As an illustration of the fates of most languages, consider Alaska’s 20 native Inuit and Indian languages. The Eyak language, formerly spoken by a few hundred Indians on Alaska’s south coast, had declined by 1982 to two native speakers, Marie Smith Jones and her sister Sophie Borodkin (Plate 47). Their children speak only English. With Sophie’s death in 1992 at the age of 80, and Marie’s death in 2008 at the age of 93, the language world of the Eyak people reached its final silence. Seventeen other native Alaskan languages are moribund, in the sense that not a single child is learning them. Although they are still spoken by older people, they too will meet the fate of Eyak when the last of those speakers dies, and almost all of them have fewer than a thousand speakers each. That leaves only two native Alaskan languages still being learned by children and thus not yet doomed: Siberian Yupik, with 1,000 speakers, and Central Yupik, with a grand total of 10,000 speakers.
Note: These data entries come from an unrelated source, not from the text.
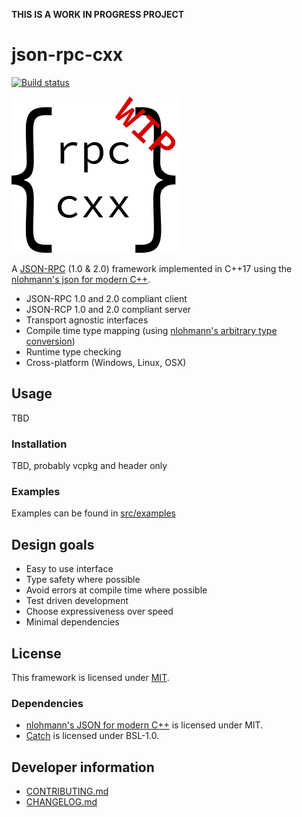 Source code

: **THIS IS A WORK IN PROGRESS PROJECT**

# json-rpc-cxx

[![Build status](https://ci.appveyor.com/api/projects/status/c6rv869h984m1eo2?svg=true)](https://ci.appveyor.com/project/cinemast/json-rpc-cxx)

![json-rpc-cxx-icon](doc/icon.png)

A [JSON-RPC](https://www.jsonrpc.org/) (1.0 & 2.0) framework implemented in C++17 using the [nlohmann's json for modern C++](https://github.com/nlohmann/json).

- JSON-RPC 1.0 and 2.0 compliant client
- JSON-RCP 1.0 and 2.0 compliant server
- Transport agnostic interfaces
- Compile time type mapping (using [nlohmann's arbitrary type conversion](https://github.com/nlohmann/json#arbitrary-types-conversions))
- Runtime type checking
- Cross-platform (Windows, Linux, OSX)

## Usage
TBD

### Installation
TBD, probably vcpkg and header only
### Examples
Examples can be found in [src/examples](src/examples)

## Design goals
- Easy to use interface
- Type safety where possible
- Avoid errors at compile time where possible
- Test driven development
- Choose expressiveness over speed
- Minimal dependencies

## License
This framework is licensed under [MIT](LICENSE).

### Dependencies
- [nlohmann's JSON for modern C++](https://github.com/nlohmann/json) is licensed under MIT.
- [Catch](https://github.com/catchorg/Catch2) is licensed under BSL-1.0.

## Developer information
- [CONTRIBUTING.md](CONTRIBUTING.md)
- [CHANGELOG.md](CHANGELOG.md)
In monographs summarizing the current status of languages, one encounters the same types of phrases monotonously repeated. “Ubykh [that Turkish language with 80 consonants]…the last fully competent speaker, Tevfik Esen, of Haci Osman, died in Istanbul 10/92. A century ago there were 50,000 speakers in the Caucasus valleys east of the Black Sea.” “Cupeño [an Indian language of southern California]…nine speakers out of a total population of 150…all over 50 years old…nearly extinct.” “Yamana [an Indian language formerly spoken in southern Chile and Argentina]…three women speakers [in Chile], who are married to Spanish men and raised their children as Spanish spe
akers…extinct in Argentina.”
The degree of language endangerment varies around the world. The continent in most desperate straits linguistically is Aboriginal Australia, where originally about 250 languages were spoken, all with under 5,000 speakers. Today, half of those Australian languages are already extinct; most of the survivors have under 100 speakers; fewer than 20 are still being passed on to children; and at most a few are likely still to be spoken by the end of the 21st century. Nearly as desperate is the plight of the native languages of the Americas. Of the hundreds of former Native American languages of North America, one-third are already extinct, another third have only a few old speakers, and only two (Navajo and Yupik Eskimo) are still being used for broadcast on local radio stations—a sure sign of trouble in this world of mass communications. Among the thousand or so native languages originally spoken in Central and South America, the only one with a secure future is Guarani, which along with Spanish is the national language of Paraguay. The sole continent with hundreds of native languages not already in dire straits is Africa, where most surviving native languages have tens of thousands or even millions of speakers, and where populations of small sedentary farmers currently seem to being holding on to their languages.